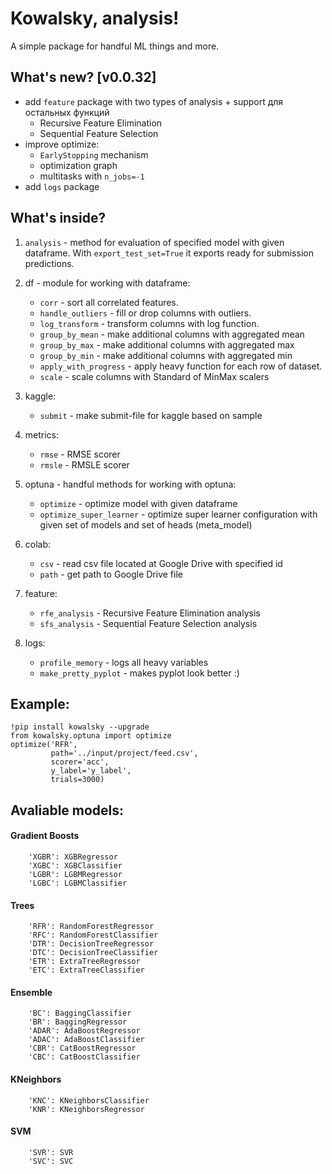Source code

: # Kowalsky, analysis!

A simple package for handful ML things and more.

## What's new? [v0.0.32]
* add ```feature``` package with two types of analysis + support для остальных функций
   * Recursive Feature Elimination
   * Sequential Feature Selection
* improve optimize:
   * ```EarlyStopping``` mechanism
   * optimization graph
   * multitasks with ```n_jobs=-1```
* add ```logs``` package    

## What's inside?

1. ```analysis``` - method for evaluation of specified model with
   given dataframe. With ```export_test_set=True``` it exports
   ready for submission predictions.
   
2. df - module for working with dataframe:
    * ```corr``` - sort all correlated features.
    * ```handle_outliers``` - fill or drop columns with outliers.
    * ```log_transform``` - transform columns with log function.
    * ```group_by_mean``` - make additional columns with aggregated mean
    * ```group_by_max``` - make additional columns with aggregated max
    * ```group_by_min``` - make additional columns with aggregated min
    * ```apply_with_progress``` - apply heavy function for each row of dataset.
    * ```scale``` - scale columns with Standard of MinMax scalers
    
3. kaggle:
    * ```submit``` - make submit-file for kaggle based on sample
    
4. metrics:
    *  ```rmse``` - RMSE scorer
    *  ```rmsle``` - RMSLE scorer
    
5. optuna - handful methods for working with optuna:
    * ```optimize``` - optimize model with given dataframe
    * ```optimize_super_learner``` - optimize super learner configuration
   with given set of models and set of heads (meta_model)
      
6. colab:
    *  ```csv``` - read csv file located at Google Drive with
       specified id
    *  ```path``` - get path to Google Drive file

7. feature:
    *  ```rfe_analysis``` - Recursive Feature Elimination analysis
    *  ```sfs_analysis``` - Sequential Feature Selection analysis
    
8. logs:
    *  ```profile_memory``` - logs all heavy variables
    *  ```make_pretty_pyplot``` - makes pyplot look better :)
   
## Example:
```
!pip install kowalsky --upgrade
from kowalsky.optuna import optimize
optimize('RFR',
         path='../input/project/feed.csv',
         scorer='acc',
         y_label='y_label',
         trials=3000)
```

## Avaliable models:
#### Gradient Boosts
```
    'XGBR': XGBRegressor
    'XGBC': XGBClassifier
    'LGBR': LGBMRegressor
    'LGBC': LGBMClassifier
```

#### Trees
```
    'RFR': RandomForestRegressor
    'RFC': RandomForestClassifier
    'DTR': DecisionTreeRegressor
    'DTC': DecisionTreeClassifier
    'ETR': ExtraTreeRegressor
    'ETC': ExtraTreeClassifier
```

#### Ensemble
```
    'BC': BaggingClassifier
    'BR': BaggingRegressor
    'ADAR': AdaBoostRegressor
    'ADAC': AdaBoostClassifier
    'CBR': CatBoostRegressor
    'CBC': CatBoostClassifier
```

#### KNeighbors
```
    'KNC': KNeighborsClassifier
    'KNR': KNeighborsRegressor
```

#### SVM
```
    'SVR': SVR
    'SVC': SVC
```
==
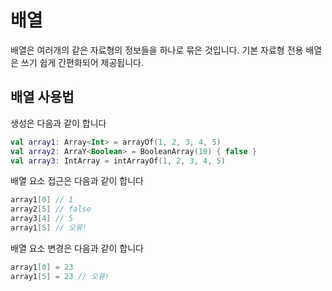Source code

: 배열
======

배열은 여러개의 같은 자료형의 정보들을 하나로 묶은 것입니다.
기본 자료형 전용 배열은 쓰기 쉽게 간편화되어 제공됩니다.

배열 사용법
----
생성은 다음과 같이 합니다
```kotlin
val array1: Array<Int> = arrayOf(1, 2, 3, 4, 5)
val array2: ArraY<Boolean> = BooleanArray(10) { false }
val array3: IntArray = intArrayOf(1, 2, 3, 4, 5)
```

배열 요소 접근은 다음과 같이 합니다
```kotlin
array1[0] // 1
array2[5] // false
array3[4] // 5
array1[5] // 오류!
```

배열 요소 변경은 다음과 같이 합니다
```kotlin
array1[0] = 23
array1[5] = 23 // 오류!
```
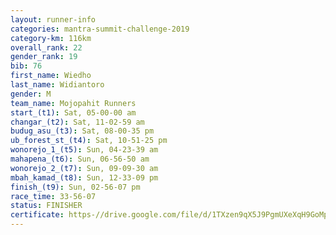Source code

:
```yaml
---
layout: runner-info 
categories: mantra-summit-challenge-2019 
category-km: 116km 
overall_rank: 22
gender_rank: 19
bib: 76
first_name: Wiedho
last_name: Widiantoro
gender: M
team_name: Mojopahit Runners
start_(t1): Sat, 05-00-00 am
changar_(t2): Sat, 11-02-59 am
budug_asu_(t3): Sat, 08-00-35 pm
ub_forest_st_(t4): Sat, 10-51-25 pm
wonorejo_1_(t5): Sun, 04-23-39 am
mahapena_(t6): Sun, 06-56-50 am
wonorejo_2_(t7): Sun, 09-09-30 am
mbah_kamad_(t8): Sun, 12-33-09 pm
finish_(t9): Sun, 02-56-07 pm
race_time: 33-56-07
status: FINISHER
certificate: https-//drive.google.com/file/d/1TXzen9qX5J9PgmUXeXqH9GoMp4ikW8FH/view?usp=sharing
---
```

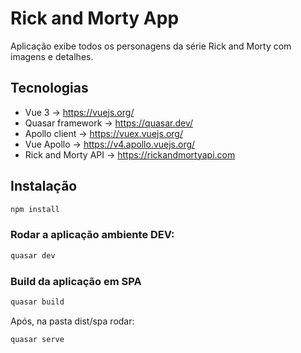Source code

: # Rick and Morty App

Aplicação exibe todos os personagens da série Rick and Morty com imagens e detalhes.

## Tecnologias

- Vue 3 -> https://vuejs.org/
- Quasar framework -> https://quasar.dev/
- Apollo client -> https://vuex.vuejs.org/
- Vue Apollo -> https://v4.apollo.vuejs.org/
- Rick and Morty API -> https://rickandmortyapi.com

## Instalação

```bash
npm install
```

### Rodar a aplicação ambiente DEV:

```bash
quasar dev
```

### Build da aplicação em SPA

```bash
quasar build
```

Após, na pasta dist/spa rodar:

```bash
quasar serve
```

### [Work task]
How many lines of the preceding listing hold the string "false"? Answer with the number only.

### [Exercise result]
2